Futzing Around With Sexual Stereotypes
Live Nudes: Futzing Around With Sexual Stereotypes
[W]ith neither money nor careers at stake, caution is unnecessary, you can do anything, said Michael Smith, an important figure in the Off Off-Broadway movement, about the glib attitude and openness of Off Off-Broadway Theater. An anything goes attitude was the essence of avant-garde theater. Fittingly, nakedness on stage was not uncommon in the Off Off-Broadway theaters. John Elsom, an expert of eroticism in the theater, stated, nakedness meant freedom: clothes and respectability — tyranny (200). Homosexuality was even more commonplace and seemed to be considered fashionable by these avant-garde artists. The mere existence of radical Off Off-Broadway Theater served as a catalyst for more open sexuality, especially nakedness on stage, homosexuality, and the involvement of women in theater and popular culture. In Rochelle Owenss play Futz, the shock value is bestiality. Cy Futz openly loves his sow, Amanda, and his society does not accept this and persecutes him. Owens uses bestiality to represent a lifestyle that an individual leads that is not accepted by society, like homosexuality, and the ridiculous persecution by society for a lifestyle that is different than normal. Futz embodies three distinct aspects of avant-garde theater in New York: the emergence of nudity on stage, the surfacing of homosexuality in the arts, and the liberation of women; Futz manifests the changing political and social attitudes of the times.
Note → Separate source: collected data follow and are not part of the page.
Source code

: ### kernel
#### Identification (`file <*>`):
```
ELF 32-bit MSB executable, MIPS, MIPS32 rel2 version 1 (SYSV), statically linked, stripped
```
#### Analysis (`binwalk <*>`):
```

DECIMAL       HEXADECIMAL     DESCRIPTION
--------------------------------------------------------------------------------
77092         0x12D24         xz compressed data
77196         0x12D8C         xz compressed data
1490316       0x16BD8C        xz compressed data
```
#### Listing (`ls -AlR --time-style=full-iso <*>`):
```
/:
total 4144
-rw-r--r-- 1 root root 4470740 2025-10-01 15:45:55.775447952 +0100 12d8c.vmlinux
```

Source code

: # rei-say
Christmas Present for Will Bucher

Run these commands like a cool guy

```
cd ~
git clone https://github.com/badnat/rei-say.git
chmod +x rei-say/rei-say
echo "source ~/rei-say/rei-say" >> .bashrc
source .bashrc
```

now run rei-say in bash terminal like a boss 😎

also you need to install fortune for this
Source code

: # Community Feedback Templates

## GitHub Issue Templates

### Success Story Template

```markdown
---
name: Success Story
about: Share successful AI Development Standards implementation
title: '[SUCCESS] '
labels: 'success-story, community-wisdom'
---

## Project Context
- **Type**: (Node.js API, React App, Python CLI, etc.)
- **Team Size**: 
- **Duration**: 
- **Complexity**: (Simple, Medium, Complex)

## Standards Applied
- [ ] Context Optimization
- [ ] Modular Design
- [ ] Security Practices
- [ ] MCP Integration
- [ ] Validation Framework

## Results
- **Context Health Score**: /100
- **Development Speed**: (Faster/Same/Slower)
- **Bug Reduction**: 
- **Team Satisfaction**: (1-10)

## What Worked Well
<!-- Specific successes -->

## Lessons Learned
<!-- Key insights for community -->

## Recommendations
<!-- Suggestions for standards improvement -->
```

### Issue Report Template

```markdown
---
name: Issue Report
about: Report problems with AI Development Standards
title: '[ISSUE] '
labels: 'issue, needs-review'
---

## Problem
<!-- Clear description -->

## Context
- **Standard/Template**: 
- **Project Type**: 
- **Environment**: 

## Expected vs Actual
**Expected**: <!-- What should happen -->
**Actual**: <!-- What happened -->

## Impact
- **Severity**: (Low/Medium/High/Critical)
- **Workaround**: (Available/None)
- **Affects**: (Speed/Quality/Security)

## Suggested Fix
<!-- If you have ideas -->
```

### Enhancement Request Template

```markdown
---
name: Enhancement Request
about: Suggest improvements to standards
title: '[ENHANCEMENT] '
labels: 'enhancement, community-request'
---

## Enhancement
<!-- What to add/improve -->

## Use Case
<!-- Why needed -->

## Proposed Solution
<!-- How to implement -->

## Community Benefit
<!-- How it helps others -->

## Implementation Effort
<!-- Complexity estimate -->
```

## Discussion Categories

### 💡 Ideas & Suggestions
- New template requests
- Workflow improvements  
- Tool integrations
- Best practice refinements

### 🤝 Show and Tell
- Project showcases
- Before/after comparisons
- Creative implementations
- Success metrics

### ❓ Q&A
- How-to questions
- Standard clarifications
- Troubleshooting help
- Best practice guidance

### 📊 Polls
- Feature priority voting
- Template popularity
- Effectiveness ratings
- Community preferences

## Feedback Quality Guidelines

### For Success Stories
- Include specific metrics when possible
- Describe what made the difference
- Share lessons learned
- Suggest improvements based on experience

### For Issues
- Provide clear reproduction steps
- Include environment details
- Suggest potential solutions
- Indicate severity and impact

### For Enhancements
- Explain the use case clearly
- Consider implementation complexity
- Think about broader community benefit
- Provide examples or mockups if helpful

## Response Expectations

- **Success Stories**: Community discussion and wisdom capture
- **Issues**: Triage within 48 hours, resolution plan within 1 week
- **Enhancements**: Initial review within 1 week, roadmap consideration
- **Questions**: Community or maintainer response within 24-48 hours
Nudity and erotic messages were used to shock the audience, very much like Antonin Artaud, whose techniques and theories influenced the development of avant-garde theater. Stavros Kolliopoulos says in his article about Artaud that he sought to establish a physical language without transcendental references, directing his fury against society in a state of constant confrontation.Artaud saw theater as a primal force and believed in the expression of primitivism in his work (Harding 60). The importance of nakedness had two distinct motives, yet only the second pertains to Owens play. These moments of nudity caused exposure for the performance, but more importantly, nakedness symbolized a rejection of middle-class standards (Elsom 200). Owens, by the mere fact that she was involved with Off Off-Broadway Theater, was rejecting middle-class standards. She was not, on the other hand, using sexuality and nudity to cause exposure, for popular success was of little importance to her and to Off Off-Broadway as a whole. Futz and all of Off Off-Broadway was a reaction against mass-marketing and monotonous commercialism. Emory Lewis wrote in his chronology of theater that most of the young, fearless explorers start off with the radical premise that there is another America and another culture conveniently ignored by the mass media; they are in absolute revolt against the Establishment and those they regard as its brainwashed followers (138-9). This movement embodied the many protests of the time, and it manifested the doing-your-own-thing aspect of the counterculture revolution. Of course an institution built and prided on such a removal from consumer society would include nudity and sex. The novelty of nakedness on stage wore thin when nudity became more of a crucial aspect to other mediums of entertainment, such as film and nowadays, nudity on stage and in film is ordinary and has no apparent shock value.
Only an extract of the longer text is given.